● Problem statement
Which lines of the entries below contain the string "identified"? Copy each one.

● Saved data entries
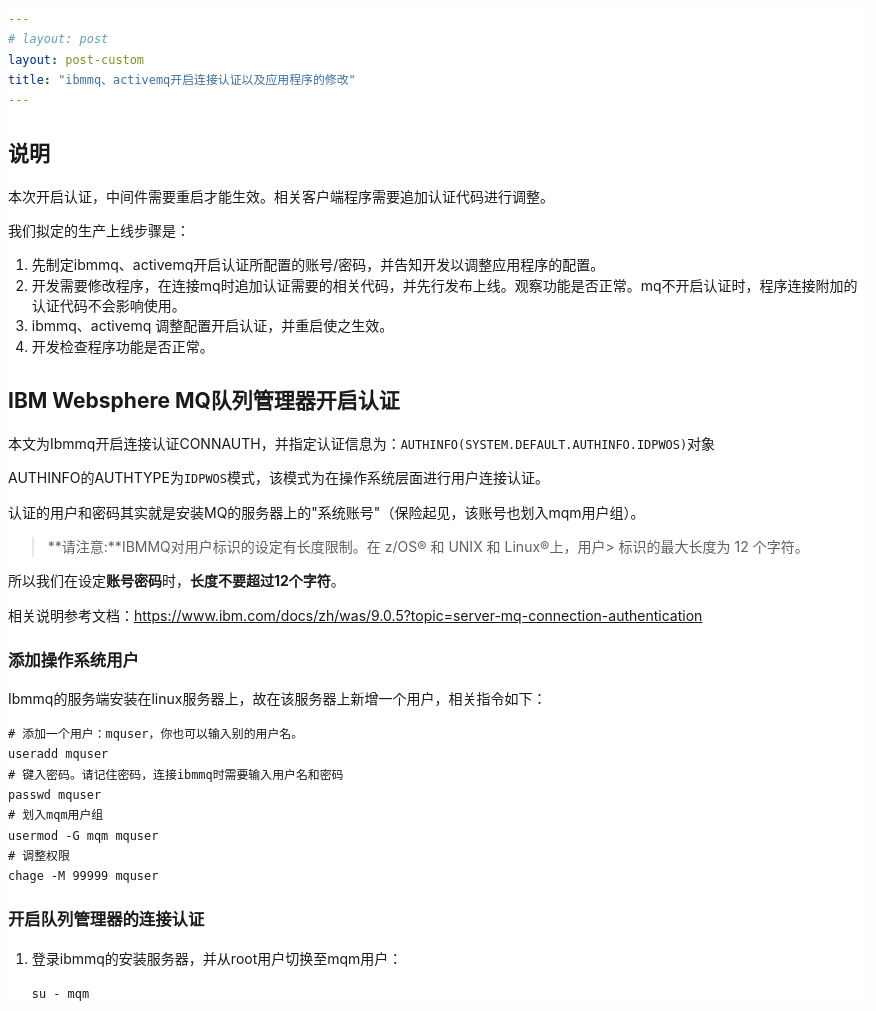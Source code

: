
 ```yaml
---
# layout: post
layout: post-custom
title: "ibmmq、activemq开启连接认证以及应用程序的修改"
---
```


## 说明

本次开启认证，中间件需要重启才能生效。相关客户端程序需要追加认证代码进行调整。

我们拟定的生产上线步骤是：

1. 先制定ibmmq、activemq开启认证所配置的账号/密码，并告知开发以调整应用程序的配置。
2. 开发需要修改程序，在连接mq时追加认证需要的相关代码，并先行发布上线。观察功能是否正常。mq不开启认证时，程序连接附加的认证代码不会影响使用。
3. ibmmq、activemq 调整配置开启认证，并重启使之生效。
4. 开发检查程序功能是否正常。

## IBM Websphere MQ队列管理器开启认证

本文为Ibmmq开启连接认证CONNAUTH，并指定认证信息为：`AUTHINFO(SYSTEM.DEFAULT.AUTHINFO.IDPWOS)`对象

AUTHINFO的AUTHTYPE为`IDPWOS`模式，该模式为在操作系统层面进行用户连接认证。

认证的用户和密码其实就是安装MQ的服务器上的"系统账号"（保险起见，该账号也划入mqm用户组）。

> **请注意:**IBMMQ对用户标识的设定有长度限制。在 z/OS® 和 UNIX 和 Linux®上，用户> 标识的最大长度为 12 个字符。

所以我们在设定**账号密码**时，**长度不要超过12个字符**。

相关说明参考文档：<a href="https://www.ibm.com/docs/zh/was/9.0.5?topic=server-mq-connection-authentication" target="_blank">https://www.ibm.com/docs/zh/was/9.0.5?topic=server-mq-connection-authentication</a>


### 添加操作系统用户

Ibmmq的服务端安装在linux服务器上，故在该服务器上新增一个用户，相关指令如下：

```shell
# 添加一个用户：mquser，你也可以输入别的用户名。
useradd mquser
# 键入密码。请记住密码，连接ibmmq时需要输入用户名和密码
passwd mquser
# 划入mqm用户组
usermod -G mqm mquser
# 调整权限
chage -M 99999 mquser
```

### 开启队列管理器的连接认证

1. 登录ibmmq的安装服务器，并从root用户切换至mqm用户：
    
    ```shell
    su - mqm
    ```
* * *
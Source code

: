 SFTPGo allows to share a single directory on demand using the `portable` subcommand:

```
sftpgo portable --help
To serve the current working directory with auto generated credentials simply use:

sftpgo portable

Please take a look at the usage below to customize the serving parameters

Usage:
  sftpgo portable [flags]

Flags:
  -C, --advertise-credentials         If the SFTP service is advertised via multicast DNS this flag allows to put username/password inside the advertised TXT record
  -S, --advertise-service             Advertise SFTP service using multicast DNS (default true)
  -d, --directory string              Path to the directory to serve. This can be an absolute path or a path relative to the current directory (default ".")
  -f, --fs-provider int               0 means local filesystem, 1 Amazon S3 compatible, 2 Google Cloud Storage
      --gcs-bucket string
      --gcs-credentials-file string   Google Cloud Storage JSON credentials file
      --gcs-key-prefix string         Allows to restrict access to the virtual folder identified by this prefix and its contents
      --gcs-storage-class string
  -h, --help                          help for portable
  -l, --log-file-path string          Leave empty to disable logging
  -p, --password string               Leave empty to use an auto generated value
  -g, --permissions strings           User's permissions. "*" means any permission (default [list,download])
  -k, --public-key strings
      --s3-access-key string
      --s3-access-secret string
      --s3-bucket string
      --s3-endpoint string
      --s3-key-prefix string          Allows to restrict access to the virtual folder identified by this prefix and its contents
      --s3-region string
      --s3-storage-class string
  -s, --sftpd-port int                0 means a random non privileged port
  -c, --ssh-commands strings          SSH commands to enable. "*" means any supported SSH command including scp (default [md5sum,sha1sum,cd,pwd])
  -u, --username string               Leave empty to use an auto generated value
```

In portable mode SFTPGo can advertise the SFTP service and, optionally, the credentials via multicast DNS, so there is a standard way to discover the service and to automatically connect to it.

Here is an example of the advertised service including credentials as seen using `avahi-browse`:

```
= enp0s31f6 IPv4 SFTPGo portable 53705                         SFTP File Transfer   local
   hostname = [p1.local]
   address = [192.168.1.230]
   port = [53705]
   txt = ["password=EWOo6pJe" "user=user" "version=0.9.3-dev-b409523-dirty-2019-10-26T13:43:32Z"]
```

● Finished exercise
      --gcs-key-prefix string         Allows to restrict access to the virtual folder identified by this prefix and its contents
      --s3-key-prefix string          Allows to restrict access to the virtual folder identified by this prefix and its contents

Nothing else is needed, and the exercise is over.